Gianola Silvia, Castellini Greta, Stucovitz Elena, Nardo Alice, Banfi Giuseppe
Unit of Clinical Epidemiology, IRCCS Galeazzi Orthopedic Institute, Milan, Italy.
Center of Biostatistics for Clinical Epidemiology, School of Medicine and Surgery, University of Milano-Bicocca, Monza, Italy.
BMC Musculoskelet Disord. 2017 Jul 14;18(1):299. doi: 10.1186/s12891-017-1660-8.
Single-leg squat (SLS) is a functional test visually rated by clinicians for assessing lower limb function as a preventive injury strategy. SLS clinical rating is a qualitative evaluation and it does not count objective outcomes as kinematics data and surface electromyography (sEMG) assessment. Based on the SLS rating, the aims of this study were (i) to determine the clinical rating agreement among six raters and (ii) to assess kinematic and sEMG predictors of good SLS performance in physically and non-physically active individuals.
Seventy-two healthy adults, divided in physically active and non-physically active groups, performed three SLSs on their dominant leg. Clinical ratings, kinematic data and sEMG were acquired. By using a validated clinical scale, six expert clinicians rated each SLS watching a video at three different time points. Intra and inter-rater agreement of clinical ratings were undertaken and a binary logistic regression analysis was used to determine kinematic and sEMG as predictors of SLS performance.
The weighted kappa coefficient for intra-rater reliability within each rater ranged between moderate and almost perfect agreement (0.55-0.85) whereas the weighted kappa coefficient for inter-rater reliability among raters was fair (0.34, time point 0; 0.31, time point 1; 0.30, time point 2).

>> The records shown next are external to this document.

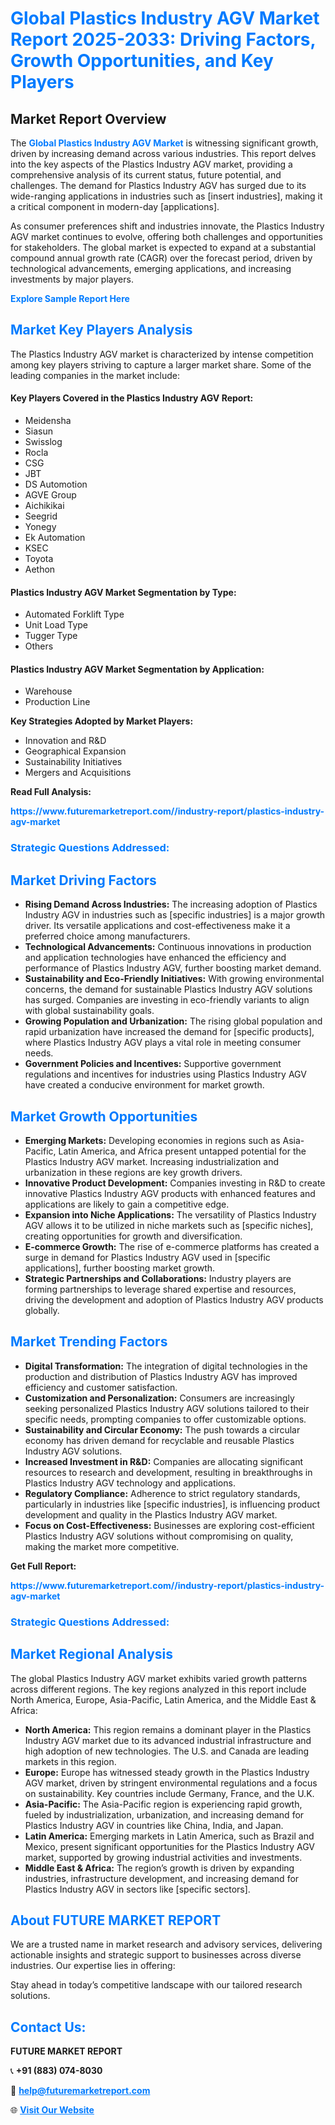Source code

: <h1 style="color: #007BFF;">Global Plastics Industry AGV Market Report 2025-2033: Driving Factors, Growth Opportunities, and Key Players</h1>

<section id="overview">
<h2>Market Report Overview</h2>
<p>The <a href="https://www.futuremarketreport.com//industry-report/plastics-industry-agv-market" style="color: #007BFF; text-decoration: none;"><strong>Global Plastics Industry AGV Market</strong></a> is witnessing significant growth, driven by increasing demand across various industries. This report delves into the key aspects of the Plastics Industry AGV market, providing a comprehensive analysis of its current status, future potential, and challenges. The demand for Plastics Industry AGV has surged due to its wide-ranging applications in industries such as [insert industries], making it a critical component in modern-day [applications].</p>
<p>As consumer preferences shift and industries innovate, the Plastics Industry AGV market continues to evolve, offering both challenges and opportunities for stakeholders. The global market is expected to expand at a substantial compound annual growth rate (CAGR) over the forecast period, driven by technological advancements, emerging applications, and increasing investments by major players.</p>
</section>

<section id="overview">
<p><a href="https://www.futuremarketreport.com//request-sample/reportId=50154" style="color: #007BFF; text-decoration: none;"><strong>Explore Sample Report Here</strong></a></p>
</section>

<section id="key-players">
<h2 style="color: #007BFF;">Market Key Players Analysis</h2>
<p>The Plastics Industry AGV market is characterized by intense competition among key players striving to capture a larger market share. Some of the leading companies in the market include:</p>
<h4>Key Players Covered in the Plastics Industry AGV Report:</h4>
<ul><li>Meidensha</li><li>Siasun</li><li>Swisslog</li><li>Rocla</li><li>CSG</li><li>JBT</li><li>DS Automotion</li><li>AGVE Group</li><li>Aichikikai</li><li>Seegrid</li><li>Yonegy</li><li>Ek Automation</li><li>KSEC</li><li>Toyota</li><li>Aethon</li></ul>
<h4>Plastics Industry AGV Market Segmentation by Type:</h4>
<ul><li>Automated Forklift Type</li><li>Unit Load Type</li><li>Tugger Type</li><li>Others</li></ul>

<h4>Plastics Industry AGV Market Segmentation by Application:</h4>
<ul><li>Warehouse</li><li>Production Line</li></ul>
<p><strong>Key Strategies Adopted by Market Players:</strong></p>
<ul>
<li>Innovation and R&D</li>
<li>Geographical Expansion</li>
<li>Sustainability Initiatives</li>
<li>Mergers and Acquisitions</li>
</ul>
</section>

<section>
<p><strong>Read Full Analysis: </strong></p><a href="https://www.futuremarketreport.com//industry-report/plastics-industry-agv-market" style="color: #007BFF; text-decoration: none;"><strong>https://www.futuremarketreport.com//industry-report/plastics-industry-agv-market</strong></a>
<h3 style="color: #007BFF;">Strategic Questions Addressed:</h3>
</section>

<section id="driving-factors">
<h2 style="color: #007BFF;">Market Driving Factors</h2>
<ul>
<li><strong>Rising Demand Across Industries:</strong> The increasing adoption of Plastics Industry AGV in industries such as [specific industries] is a major growth driver. Its versatile applications and cost-effectiveness make it a preferred choice among manufacturers.</li>
<li><strong>Technological Advancements:</strong> Continuous innovations in production and application technologies have enhanced the efficiency and performance of Plastics Industry AGV, further boosting market demand.</li>
<li><strong>Sustainability and Eco-Friendly Initiatives:</strong> With growing environmental concerns, the demand for sustainable Plastics Industry AGV solutions has surged. Companies are investing in eco-friendly variants to align with global sustainability goals.</li>
<li><strong>Growing Population and Urbanization:</strong> The rising global population and rapid urbanization have increased the demand for [specific products], where Plastics Industry AGV plays a vital role in meeting consumer needs.</li>
<li><strong>Government Policies and Incentives:</strong> Supportive government regulations and incentives for industries using Plastics Industry AGV have created a conducive environment for market growth.</li>
</ul>
</section>

<section id="growth-opportunities">
<h2 style="color: #007BFF;">Market Growth Opportunities</h2>
<ul>
<li><strong>Emerging Markets:</strong> Developing economies in regions such as Asia-Pacific, Latin America, and Africa present untapped potential for the Plastics Industry AGV market. Increasing industrialization and urbanization in these regions are key growth drivers.</li>
<li><strong>Innovative Product Development:</strong> Companies investing in R&D to create innovative Plastics Industry AGV products with enhanced features and applications are likely to gain a competitive edge.</li>
<li><strong>Expansion into Niche Applications:</strong> The versatility of Plastics Industry AGV allows it to be utilized in niche markets such as [specific niches], creating opportunities for growth and diversification.</li>
<li><strong>E-commerce Growth:</strong> The rise of e-commerce platforms has created a surge in demand for Plastics Industry AGV used in [specific applications], further boosting market growth.</li>
<li><strong>Strategic Partnerships and Collaborations:</strong> Industry players are forming partnerships to leverage shared expertise and resources, driving the development and adoption of Plastics Industry AGV products globally.</li>
</ul>
</section>

<section id="trending-factors">
<h2 style="color: #007BFF;">Market Trending Factors</h2>
<ul>
<li><strong>Digital Transformation:</strong> The integration of digital technologies in the production and distribution of Plastics Industry AGV has improved efficiency and customer satisfaction.</li>
<li><strong>Customization and Personalization:</strong> Consumers are increasingly seeking personalized Plastics Industry AGV solutions tailored to their specific needs, prompting companies to offer customizable options.</li>
<li><strong>Sustainability and Circular Economy:</strong> The push towards a circular economy has driven demand for recyclable and reusable Plastics Industry AGV solutions.</li>
<li><strong>Increased Investment in R&D:</strong> Companies are allocating significant resources to research and development, resulting in breakthroughs in Plastics Industry AGV technology and applications.</li>
<li><strong>Regulatory Compliance:</strong> Adherence to strict regulatory standards, particularly in industries like [specific industries], is influencing product development and quality in the Plastics Industry AGV market.</li>
<li><strong>Focus on Cost-Effectiveness:</strong> Businesses are exploring cost-efficient Plastics Industry AGV solutions without compromising on quality, making the market more competitive.</li>
</ul>
</section>

<section>
<p><strong>Get Full Report: </strong></p><a href="https://www.futuremarketreport.com//industry-report/plastics-industry-agv-market" style="color: #007BFF; text-decoration: none;"><strong>https://www.futuremarketreport.com//industry-report/plastics-industry-agv-market</strong></a>
<h3 style="color: #007BFF;">Strategic Questions Addressed:</h3>
</section>


<section id="regional-analysis">
<h2 style="color: #007BFF;">Market Regional Analysis</h2>
<p>The global Plastics Industry AGV market exhibits varied growth patterns across different regions. The key regions analyzed in this report include North America, Europe, Asia-Pacific, Latin America, and the Middle East & Africa:</p>
<ul>
<li><strong>North America:</strong> This region remains a dominant player in the Plastics Industry AGV market due to its advanced industrial infrastructure and high adoption of new technologies. The U.S. and Canada are leading markets in this region.</li>
<li><strong>Europe:</strong> Europe has witnessed steady growth in the Plastics Industry AGV market, driven by stringent environmental regulations and a focus on sustainability. Key countries include Germany, France, and the U.K.</li>
<li><strong>Asia-Pacific:</strong> The Asia-Pacific region is experiencing rapid growth, fueled by industrialization, urbanization, and increasing demand for Plastics Industry AGV in countries like China, India, and Japan.</li>
<li><strong>Latin America:</strong> Emerging markets in Latin America, such as Brazil and Mexico, present significant opportunities for the Plastics Industry AGV market, supported by growing industrial activities and investments.</li>
<li><strong>Middle East & Africa:</strong> The region’s growth is driven by expanding industries, infrastructure development, and increasing demand for Plastics Industry AGV in sectors like [specific sectors].</li>
</ul>
</section>

<footer>
<h2 style="color: #007BFF;">About FUTURE MARKET REPORT</h2>
<p>We are a trusted name in market research and advisory services, delivering actionable insights and strategic support to businesses across diverse industries. Our expertise lies in offering:</p>

<p>Stay ahead in today’s competitive landscape with our tailored research solutions.</p>

<h2 style="color: #007BFF;">Contact Us:</h2>
<p><strong>FUTURE MARKET REPORT</strong></p>
<p>📞 <strong>+91 (883) 074-8030</strong></p>
<p>📧 <strong><a href="mailto:help@futuremarketreport.com" style="color: #007BFF;">help@futuremarketreport.com</a></strong></p>
<p>🌐 <strong><a href="https://www.futuremarketreport.com/" style="color: #007BFF;">Visit Our Website</a></strong></p>
</footer>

SLS analyses of physically active compared to non-physically active group showed a statistically significant difference in knee flexion and hip flexion (p = 0.041 and p = 0.023 respectively) and no difference in clinical ratings (p = 0.081). Greater knee flexion can predict the good SLS performance taking into account the belonging group (p = 0.019).
Physically active individuals seemed to be at less risk to perform a non-good SLS and they had greater knee and hip flexions kinematics than non-physically active individuals. Knee flexion can predict the SLS performance quality therefore a greater knee flexion might also be considered a protective element from injuries.
ClinicalTrials.gov identifier (trial has been registred retrospectively: NCT03203083. Date registration: June 21, 2017.
单腿深蹲(SLS)是一种功能性测试,由临床医生通过视觉评估来评估下肢功能,作为一种预防损伤的策略。SLS临床评分是一种定性评估,不包括运动学数据和表面肌电图(sEMG)评估等客观结果。基于SLS评分,本研究的目的是:(i)确定六位评估者之间的临床评分一致性;(ii)评估身体活跃和非身体活跃个体中SLS表现良好的运动学和sEMG预测因素。
72名健康成年人分为身体活跃组和非身体活跃组,用优势腿进行三次单腿深蹲。采集临床评分、运动学数据和sEMG。六位专家临床医生使用经过验证的临床量表,在三个不同时间点观看视频对每次单腿深蹲进行评分。进行临床评分的评估者内和评估者间一致性分析,并使用二元逻辑回归分析确定运动学和sEMG作为SLS表现的预测因素。
每位评估者的评估者内可靠性加权kappa系数在中等至几乎完美一致之间(0.55 - 0.85),而评估者间可靠性加权kappa系数为一般(时间点0为0.34;时间点1为0.31;时间点2为0.30)。身体活跃组与非身体活跃组的SLS分析显示,膝关节屈曲和髋关节屈曲存在统计学显著差异(分别为p = 0.041和p = 0.023),临床评分无差异(p = 0.081)。考虑所属组别时,更大的膝关节屈曲可预测SLS表现良好(p = 0.019)。
身体活跃的个体进行单腿深蹲表现不佳的风险似乎较低,且他们的膝关节和髋关节屈曲运动学比非身体活跃个体更大。膝关节屈曲可预测单腿深蹲的表现质量,因此更大的膝关节屈曲也可能被视为预防损伤的一个保护因素。